Read the listing below and copy out each line where the word "stationarity" occurs.
::::::::
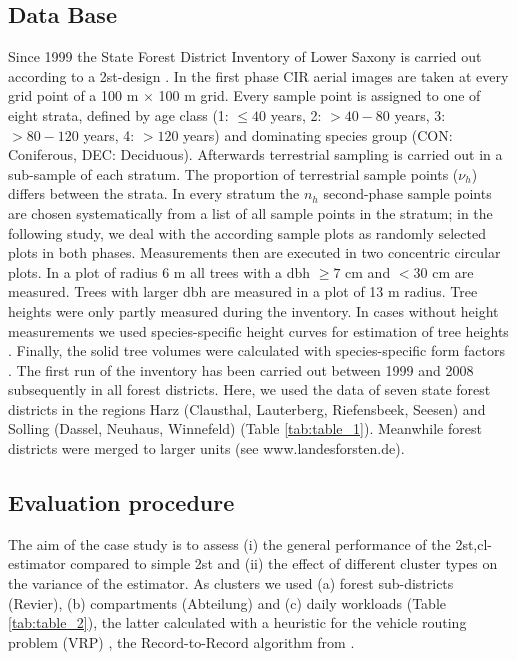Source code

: \subsection{Data Base} 
Since 1999 the State Forest District Inventory of Lower Saxony is carried out according to a 2st-design \citep{Boeckmann_1998}. In the first phase CIR aerial images are taken at every grid point of a 100 m $\times$ 100 m grid. Every sample point is assigned to one of eight strata, defined by age class (1: $\leq40$ years, 2: $> 40 - 80$ years, 3: $> 80 - 120$ years, 4: $ > 120$ years) and dominating species group (CON: Coniferous, DEC: Deciduous). Afterwards terrestrial sampling is carried out in a sub-sample of each stratum. The proportion of terrestrial sample points ($\nu_h$) differs between the strata. In every stratum the $n_h$ second-phase sample points are chosen systematically from a list of all sample points in the stratum; in the following study, we deal with the according sample plots as randomly selected plots in both phases. Measurements then are executed in two concentric circular plots. In a plot of radius 6 m all trees with a dbh $\geq 7$ cm and $< 30$ cm are measured. Trees with larger dbh 
are measured in 
a plot 
of 13 m radius. Tree heights were only partly measured during the inventory. In cases without height measurements we used species-specific height curves for estimation of tree heights \citep{Sloboda_1993}. Finally, the solid tree volumes were calculated with species-specific form factors \citep{Bergel_1973,Bergel_1974}.
The first run of the inventory has been carried out between 1999 and 2008 subsequently in all forest districts. Here, we used the data of seven state forest districts in the regions Harz (Clausthal, Lauterberg, Riefensbeek, Seesen) and Solling (Dassel, Neuhaus, Winnefeld) (Table \ref{tab:table_1}). Meanwhile forest districts were merged to larger units (see www.landesforsten.de). 
\subsection{Evaluation procedure}
The aim of the case study is to assess (i) the general performance of the 2st,cl-estimator compared to simple 2st and (ii) the effect of different cluster types on the variance of the estimator. As clusters we used (a) forest sub-districts (Revier), (b) compartments (Abteilung) and (c) daily workloads (Table \ref{tab:table_2}), the latter calculated with a heuristic for the vehicle routing problem (VRP) \citep{Dantzig_1959}, the Record-to-Record algorithm from \citet{Li_2005}. 

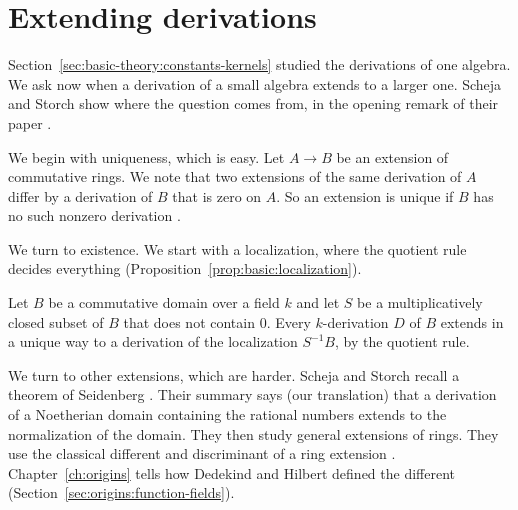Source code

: \section{Extending derivations}\label{sec:basic-theory:extension}

Section~\ref{sec:basic-theory:constants-kernels} studied the derivations of one
algebra. We ask now when a derivation of a small algebra extends to a larger
one. Scheja and Storch show where the question comes from, in the opening remark of their paper 
\cite[p.~353]{SchejaStorch1978}.

We begin with uniqueness, which is easy. Let $A \to B$ be an extension of
commutative rings. We note that two extensions of the same derivation of $A$
differ by a derivation of $B$ that is zero on $A$. So an extension is unique if
$B$ has no such nonzero derivation \cite[\S1, p.~354]{SchejaStorch1978}.

We turn to existence. We start with a localization, where the quotient rule decides everything (Proposition~\ref{prop:basic:localization}).

\begin{proposition}\label{prop:basic:localization}
Let $B$ be a commutative domain over a field $k$ and let $S$ be a multiplicatively closed subset of $B$ that does not contain $0$. Every $k$-derivation $D$ of $B$ extends in a unique way to a derivation of the localization $S^{-1}B$, by the quotient rule.
\end{proposition}

We turn to other extensions, which are harder. Scheja and Storch recall a theorem of Seidenberg \cite[p.~353]{SchejaStorch1978}. Their summary says (our translation)
that a derivation of a Noetherian domain containing the rational numbers extends
to the normalization of the domain. They then study general extensions of rings.
They use the classical different and discriminant of a ring extension \cite[p.~353]{SchejaStorch1978}. Chapter~\ref{ch:origins}
tells how Dedekind and Hilbert defined the different
(Section~\ref{sec:origins:function-fields}).

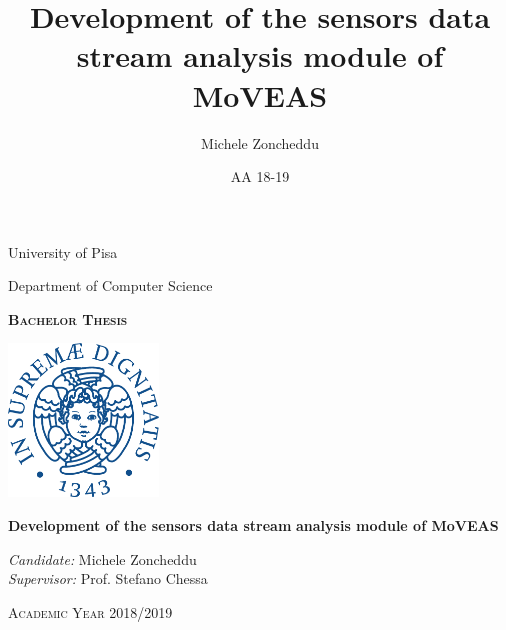 \documentclass[a4paper, 12pt]{report}
\title{Development of the sensors data stream analysis module of MoVEAS}
\author{Michele Zoncheddu}
\date{AA 18-19}
\begin{document}
	\begin{titlepage}
		
		\begin{center}

		{\Large University of Pisa}
		\medskip

		{\Large Department of Computer Science}

		\vspace{20mm}

		{\bfseries \Large \textsc{Bachelor Thesis}}

		\vfill

		\centerline{\mbox{\includegraphics[width=4cm]{img/university_logos/cherubino_unipi.pdf}}}

		\vfill

		{\LARGE \bfseries Development of the sensors data stream}
		\medbreak
		{\LARGE \bfseries analysis module of MoVEAS}

		\vfill
		
		{\large \textit{Candidate:} Michele Zoncheddu}\\
		\vspace{2mm}
		{\large \textit{Supervisor:} Prof. Stefano Chessa}\\

		\vspace{20mm}

		\vfill

		{\large \textsc{Academic Year 2018/2019}}
	\end{center}

	\end{titlepage}


	\tableofcontents
	\clearpage

	\sloppy

	
	\clearpage
	
	\clearpage
	
	\clearpage
	
	\clearpage
	
	\clearpage
	

	\printbibliography[nottype=online, title=Bibliography]
	\printbibliography[type=online, title=Sitography]
\end{document}
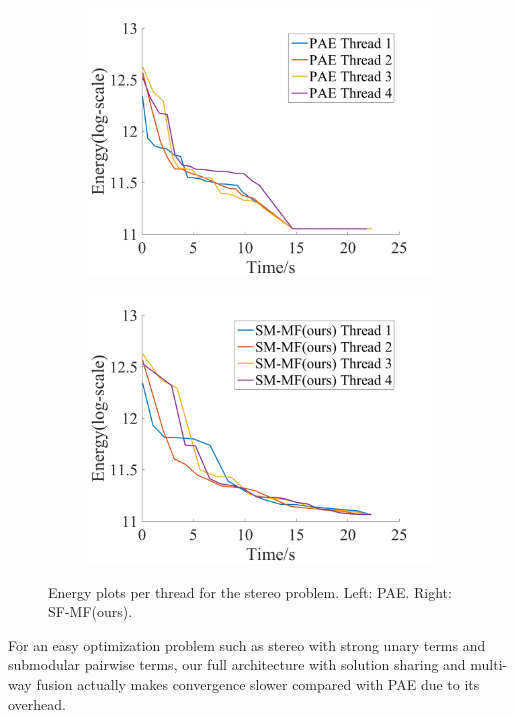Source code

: \begin{figure}[!h]
\centering
\begin{subfigure}{0.49\textwidth}
\includegraphics[width=\textwidth]{figure/stereo_thread_pae.png}
\end{subfigure}
\begin{subfigure}{0.49\textwidth}
\includegraphics[width=\textwidth]{figure/stereo_thread_sf.png}
\end{subfigure}
\caption{Energy plots per thread for the stereo problem. Left: PAE. Right: SF-MF(ours).}
\label{fig:stereo_threads}
\end{figure}

For an easy optimization problem such as stereo with strong unary
terms and submodular pairwise terms, our full architecture with
solution sharing and multi-way fusion actually makes convergence
slower compared with PAE due to its overhead.




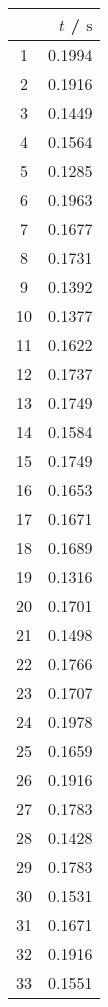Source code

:\begin{multicols}{4}

    \begin{table}[H]
        \centering
        \begin{tabular}{|c|r|}
            \hline
            & $t$ / $\mathrm{s}$ \\
            \hline
            1   & 0.1994 \\
            2   & 0.1916 \\
            3   & 0.1449 \\
            4   & 0.1564 \\
            5   & 0.1285 \\
            6   & 0.1963 \\
            7   & 0.1677 \\
            8   & 0.1731 \\
            9   & 0.1392 \\
            10  & 0.1377 \\
            11  & 0.1622 \\
            12  & 0.1737 \\
            13  & 0.1749 \\
            14  & 0.1584 \\
            15  & 0.1749 \\
            16  & 0.1653 \\
            17  & 0.1671 \\
            18  & 0.1689 \\
            19  & 0.1316 \\
            20  & 0.1701 \\
            21  & 0.1498 \\
            22  & 0.1766 \\
            23  & 0.1707 \\
            24  & 0.1978 \\
            25  & 0.1659 \\
            26  & 0.1916 \\
            27  & 0.1783 \\
            28  & 0.1428 \\
            29  & 0.1783 \\
            30  & 0.1531 \\
            31  & 0.1671 \\
            32  & 0.1916 \\
            33  & 0.1551 \\

\end{tabular}
\end{table}
\end{multicols}
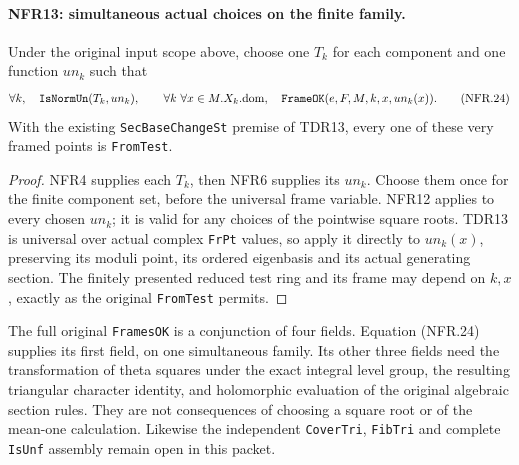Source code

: \documentclass[11pt,a4paper]{article}
\numberwithin{equation}{section}
\theoremstyle{remark}\newtheorem{remark}[theorem]{Remark}
\begin{document}
\paragraph{NFR13: simultaneous actual choices on the finite family.}
\label{claim:NFR13}
Under the original input scope above, choose one $T_k$ for each
component and one function $un_k$ such that
\[
  \forall k,\quad\texttt{Is\allowbreak Norm\allowbreak Un}(T_k,un_k),\qquad
  \forall k\ \forall x\in M.X_k.\mathrm{dom},\quad
                       \texttt{Frame\allowbreak OK}(e,F,M,k,x,un_k(x)).
 \tag{NFR.24}
\]
With the existing \texttt{Sec\allowbreak Base\allowbreak Change\allowbreak St} premise of TDR13,
every one of these very framed points is \texttt{From\allowbreak Test}.

\begin{proof}
NFR4 supplies each $T_k$, then NFR6 supplies its $un_k$.
Choose them once for the finite component set, before the
universal frame variable.  NFR12 applies to every chosen
$un_k$; it is valid for any choices of the pointwise square roots.
TDR13 is universal over actual complex \texttt{Fr\allowbreak Pt} values,
so apply it directly to $un_k(x)$, preserving its moduli point,
its ordered eigenbasis and its actual generating section.
The finitely presented reduced test ring and its frame may depend
on $k,x$, exactly as the original \texttt{From\allowbreak Test} permits.
\end{proof}

The full original \texttt{Frames\allowbreak OK} is a conjunction of four
fields.  Equation (NFR.24) supplies its first field, on one
simultaneous family.  Its other three fields need the
transformation of theta squares under the exact integral
level group, the resulting triangular character identity,
and holomorphic evaluation of the original algebraic section
rules.  They are not consequences of choosing a square root
or of the mean-one calculation.  Likewise the independent
\texttt{Cover\allowbreak Tri}, \texttt{Fib\allowbreak Tri} and complete \texttt{Is\allowbreak Unf}
assembly remain open in this packet.
\end{document}
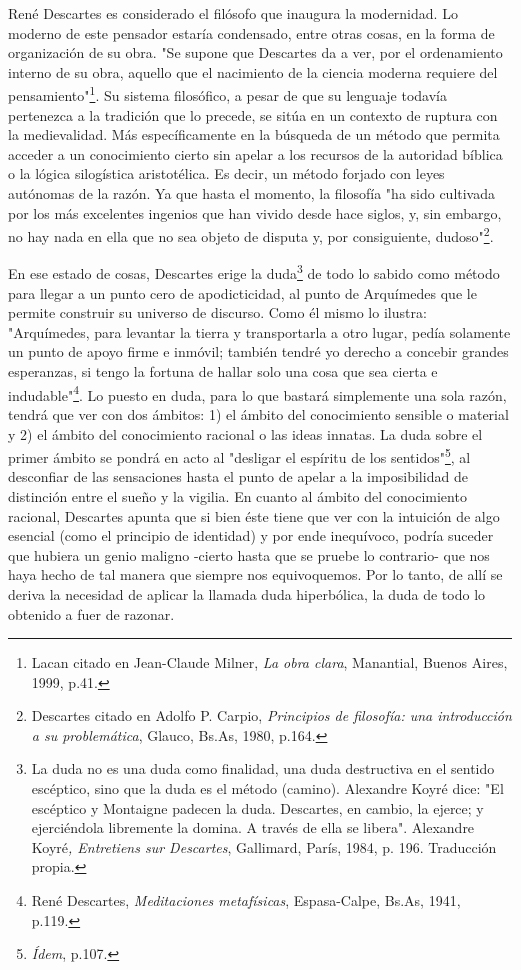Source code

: \documentclass{book}
\begin{document}
René Descartes es considerado el filósofo que inaugura la modernidad. Lo
moderno de este pensador estaría condensado, entre otras cosas, en la
forma de organización de su obra. "Se supone que Descartes da a ver, por
el ordenamiento interno de su obra, aquello que el nacimiento de la
ciencia moderna requiere del pensamiento"\footnote{Lacan citado en
  Jean-Claude Milner, \emph{La obra clara}, Manantial, Buenos Aires,
  1999, p.41.}. Su sistema filosófico, a pesar de que su lenguaje
todavía pertenezca a la tradición que lo precede, se sitúa en un
contexto de ruptura con la medievalidad. Más específicamente en la
búsqueda de un método que permita acceder a un conocimiento cierto sin
apelar a los recursos de la autoridad bíblica o la lógica silogística
aristotélica. Es decir, un método forjado con leyes autónomas de la
razón. Ya que hasta el momento, la filosofía "ha sido cultivada por los
más excelentes ingenios que han vivido desde hace siglos, y, sin
embargo, no hay nada en ella que no sea objeto de disputa y, por
consiguiente, dudoso"\footnote{Descartes citado en Adolfo P. Carpio,
  \emph{Principios de filosofía: una introducción a su problemática},
  Glauco, Bs.As, 1980, p.164.}.

En ese estado de cosas, Descartes erige la duda\footnote{La duda no es
  una duda como finalidad, una duda destructiva en el sentido escéptico,
  sino que la duda es el método (camino). Alexandre Koyré dice: "El
  escéptico y Montaigne padecen la duda. Descartes, en cambio, la
  ejerce; y ejerciéndola libremente la domina. A través de ella se
  libera". Alexandre Koyré\emph{, Entretiens sur Descartes}, Gallimard,
  París, 1984, p. 196. Traducción propia.} de todo lo sabido como método
para llegar a un punto cero de apodicticidad, al punto de Arquímedes que
le permite construir su universo de discurso. Como él mismo lo ilustra:
"Arquímedes, para levantar la tierra y transportarla a otro lugar, pedía
solamente un punto de apoyo firme e inmóvil; también tendré yo derecho a
concebir grandes esperanzas, si tengo la fortuna de hallar solo una cosa
que sea cierta e indudable"\footnote{René Descartes, \emph{Meditaciones
  metafísicas}, Espasa-Calpe, Bs.As, 1941, p.119.}. Lo puesto en duda,
para lo que bastará simplemente una sola razón, tendrá que ver con dos
ámbitos: 1) el ámbito del conocimiento sensible o material y 2) el
ámbito del conocimiento racional o las ideas innatas. La duda sobre el
primer ámbito se pondrá en acto al "desligar el espíritu de los
sentidos"\footnote{\emph{Ídem}, p.107.}, al desconfiar de las
sensaciones hasta el punto de apelar a la imposibilidad de distinción
entre el sueño y la vigilia. En cuanto al ámbito del conocimiento
racional, Descartes apunta que si bien éste tiene que ver con la
intuición de algo esencial (como el principio de identidad) y por ende
inequívoco, podría suceder que hubiera un genio maligno -cierto hasta
que se pruebe lo contrario- que nos haya hecho de tal manera que siempre
nos equivoquemos. Por lo tanto, de allí se deriva la necesidad de
aplicar la llamada duda hiperbólica, la duda de todo lo obtenido a fuer
de razonar.
\end{document}

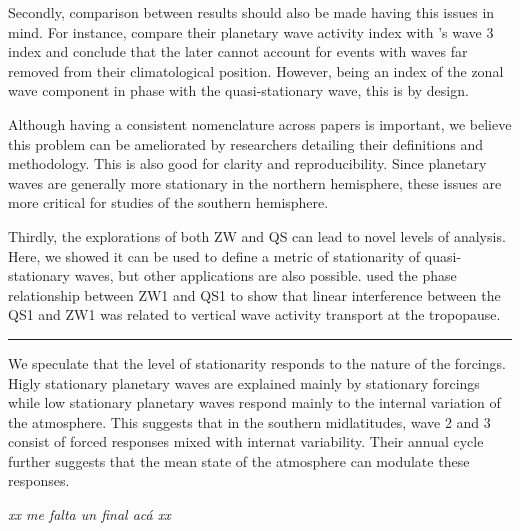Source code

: \documentclass[draft,linenumbers]{agujournal2018}
\begin{document}
Secondly, comparison between results should also be made having this
issues in mind. For instance, \citet{Irving2015} compare their planetary
wave activity index with \citet{Raphael2004}'s wave 3 index and conclude
that the later cannot account for events with waves far removed from
their climatological position. However, being an index of the zonal wave
component in phase with the quasi-stationary wave, this is by design.

Although having a consistent nomenclature across papers is important, we
believe this problem can be ameliorated by researchers detailing their
definitions and methodology. This is also good for clarity and
reproducibility. Since planetary waves are generally more stationary in
the northern hemisphere, these issues are more critical for studies of
the southern hemisphere.

Thirdly, the explorations of both ZW and QS can lead to novel levels of
analysis. Here, we showed it can be used to define a metric of
stationarity of quasi-stationary waves, but other applications are also
possible. \citet{Smith2012} used the phase relationship between ZW1 and
QS1 to show that linear interference between the QS1 and ZW1 was related
to vertical wave activity transport at the tropopause.

\begin{center}\rule{0.5\linewidth}{\linethickness}\end{center}

We speculate that the level of stationarity responds to the nature of
the forcings. Higly stationary planetary waves are explained mainly by
stationary forcings while low stationary planetary waves respond mainly
to the internal variation of the atmosphere. This suggests that in the
southern midlatitudes, wave 2 and 3 consist of forced responses mixed
with internat variability. Their annual cycle further suggests that the
mean state of the atmosphere can modulate these responses.

\emph{xx me falta un final acá xx}


\end{document}
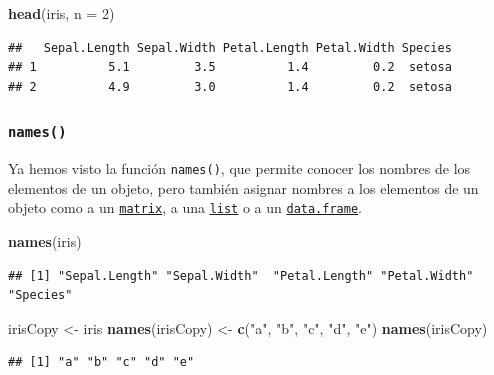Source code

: \documentclass[
]{book}
\newenvironment{Shaded}{\begin{snugshade}}{\end{snugshade}}
\newcommand{\DataTypeTok}[1]{\textcolor[rgb]{0.13,0.29,0.53}{#1}}
\newcommand{\DecValTok}[1]{\textcolor[rgb]{0.00,0.00,0.81}{#1}}
\newcommand{\KeywordTok}[1]{\textcolor[rgb]{0.13,0.29,0.53}{\textbf{#1}}}
\newcommand{\NormalTok}[1]{#1}
\newcommand{\StringTok}[1]{\textcolor[rgb]{0.31,0.60,0.02}{#1}}
\begin{document}
\begin{Shaded}
\begin{Highlighting}[]
\KeywordTok{head}\NormalTok{(iris, }\DataTypeTok{n =} \DecValTok{2}\NormalTok{)}
\end{Highlighting}
\end{Shaded}

\begin{verbatim}
##   Sepal.Length Sepal.Width Petal.Length Petal.Width Species
## 1          5.1         3.5          1.4         0.2  setosa
## 2          4.9         3.0          1.4         0.2  setosa
\end{verbatim}

\hypertarget{l015names}{%
\subsubsection{\texorpdfstring{\texttt{names()}}{names()}}\label{l015names}}

Ya hemos visto la función \texttt{names()}, que permite conocer los nombres de los elementos de un objeto, pero también asignar nombres a los elementos de un objeto como a un \protect\hyperlink{l014matrix}{\texttt{matrix}}, a una \protect\hyperlink{l014list}{\texttt{list}} o a un \protect\hyperlink{l014dataframe}{\texttt{data.frame}}.

\begin{Shaded}
\begin{Highlighting}[]
\KeywordTok{names}\NormalTok{(iris)}
\end{Highlighting}
\end{Shaded}

\begin{verbatim}
## [1] "Sepal.Length" "Sepal.Width"  "Petal.Length" "Petal.Width"  "Species"
\end{verbatim}

\begin{Shaded}
\begin{Highlighting}[]
\NormalTok{irisCopy <-}\StringTok{ }\NormalTok{iris}
\KeywordTok{names}\NormalTok{(irisCopy) <-}\StringTok{ }\KeywordTok{c}\NormalTok{(}\StringTok{"a"}\NormalTok{, }\StringTok{"b"}\NormalTok{, }\StringTok{"c"}\NormalTok{, }\StringTok{"d"}\NormalTok{, }\StringTok{"e"}\NormalTok{)}
\KeywordTok{names}\NormalTok{(irisCopy)}
\end{Highlighting}
\end{Shaded}

\begin{verbatim}
## [1] "a" "b" "c" "d" "e"
\end{verbatim}
\end{document}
::::::::
Answer section ->
stationarity of quasi-stationary waves, but other applications are also
We speculate that the level of stationarity responds to the nature of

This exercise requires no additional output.